* _TASK DESCRIPTION_
Using the data that follows, give the number of lines in which the word "schooling" occurs. Write only the number.

==================================================

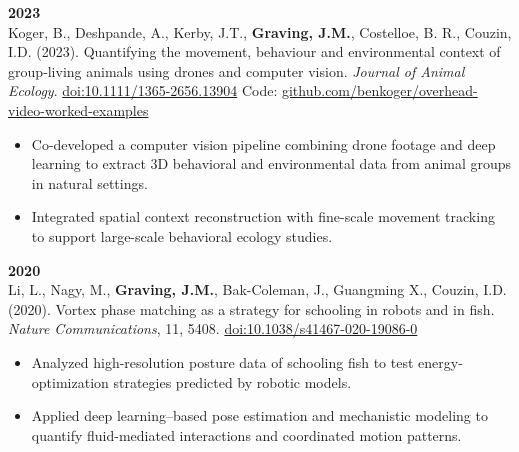 \documentclass[10pt,letterpaper]{article}
\begin{document}
	\vspace{4pt}
	\textbf{2023}\\
	Koger, B., Deshpande, A., Kerby, J.T., \textbf{Graving, J.M.}, Costelloe, B. R., Couzin, I.D. (2023). Quantifying the movement, behaviour and environmental context of group‐living animals using drones and computer vision. \textit{Journal of Animal Ecology}. \href{https://doi.org/10.1111/1365-2656.13904}{doi:10.1111/1365-2656.13904} Code: \href{https://github.com/benkoger/overhead-video-worked-examples}{github.com/benkoger/overhead-video-worked-examples}
	\begin{itemize}
		\item Co-developed a computer vision pipeline combining drone footage and deep learning to extract 3D behavioral and environmental data from animal groups in natural settings.
		\item Integrated spatial context reconstruction with fine-scale movement tracking to support large-scale behavioral ecology studies.
	\end{itemize}
	
	\vspace{4pt}
	\textbf{2020}\\
	Li, L., Nagy, M., \textbf{Graving, J.M.}, Bak-Coleman, J., Guangming X., Couzin, I.D. (2020). Vortex phase matching as a strategy for schooling in robots and in fish. \textit{Nature Communications}, 11, 5408. \href{https://doi.org/10.1038/s41467-020-19086-0}{doi:10.1038/s41467-020-19086-0}
	\begin{itemize}
		\item Analyzed high-resolution posture data of schooling fish to test energy-optimization strategies predicted by robotic models.
		\item Applied deep learning–based pose estimation and mechanistic modeling to quantify fluid-mediated interactions and coordinated motion patterns.
	\end{itemize}
	
\end{document}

==================================================

* _SOLUTION FOR THIS TASK_
2